═════ EXCERPTED DATA

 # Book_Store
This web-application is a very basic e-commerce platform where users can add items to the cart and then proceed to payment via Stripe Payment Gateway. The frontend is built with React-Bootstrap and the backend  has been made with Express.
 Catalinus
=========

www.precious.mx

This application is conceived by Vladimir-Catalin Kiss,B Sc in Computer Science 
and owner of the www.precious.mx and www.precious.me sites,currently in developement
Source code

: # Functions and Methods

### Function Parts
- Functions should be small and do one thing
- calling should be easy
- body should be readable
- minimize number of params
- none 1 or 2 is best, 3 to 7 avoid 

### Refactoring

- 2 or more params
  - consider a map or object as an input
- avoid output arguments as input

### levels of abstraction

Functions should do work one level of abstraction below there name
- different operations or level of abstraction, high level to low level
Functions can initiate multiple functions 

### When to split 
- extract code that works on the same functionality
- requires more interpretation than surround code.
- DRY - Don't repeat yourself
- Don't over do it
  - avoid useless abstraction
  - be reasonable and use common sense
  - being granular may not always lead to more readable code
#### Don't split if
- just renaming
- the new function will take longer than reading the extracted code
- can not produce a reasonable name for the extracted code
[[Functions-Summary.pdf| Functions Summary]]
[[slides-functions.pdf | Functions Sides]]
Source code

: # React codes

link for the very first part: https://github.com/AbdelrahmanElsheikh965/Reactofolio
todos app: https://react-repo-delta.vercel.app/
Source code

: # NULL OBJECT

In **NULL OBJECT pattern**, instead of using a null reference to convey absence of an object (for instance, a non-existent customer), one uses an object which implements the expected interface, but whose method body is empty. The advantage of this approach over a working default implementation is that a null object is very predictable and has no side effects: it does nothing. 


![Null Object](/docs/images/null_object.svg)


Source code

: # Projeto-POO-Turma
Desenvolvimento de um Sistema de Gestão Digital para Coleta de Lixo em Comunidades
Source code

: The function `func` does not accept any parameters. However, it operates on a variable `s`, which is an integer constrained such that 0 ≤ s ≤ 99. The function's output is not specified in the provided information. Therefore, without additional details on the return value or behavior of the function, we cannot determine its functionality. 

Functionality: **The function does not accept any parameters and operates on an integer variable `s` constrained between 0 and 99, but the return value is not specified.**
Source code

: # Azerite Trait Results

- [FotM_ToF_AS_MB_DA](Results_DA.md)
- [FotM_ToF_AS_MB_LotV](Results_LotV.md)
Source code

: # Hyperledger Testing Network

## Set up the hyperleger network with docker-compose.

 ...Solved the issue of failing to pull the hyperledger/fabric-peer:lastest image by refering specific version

══════════

**EXERCISE DESCRIPTION:** Quote verbatim the opening lines of the listing above, ending with the line where "- calling should be easy" appears; include both endpoints and nothing more.

**ANSWER SPACE:**
 # Book_Store
This web-application is a very basic e-commerce platform where users can add items to the cart and then proceed to payment via Stripe Payment Gateway. The frontend is built with React-Bootstrap and the backend  has been made with Express.
 Catalinus
=========

www.precious.mx

This application is conceived by Vladimir-Catalin Kiss,B Sc in Computer Science 
and owner of the www.precious.mx and www.precious.me sites,currently in developement
Source code

: # Functions and Methods

### Function Parts
- Functions should be small and do one thing
- calling should be easy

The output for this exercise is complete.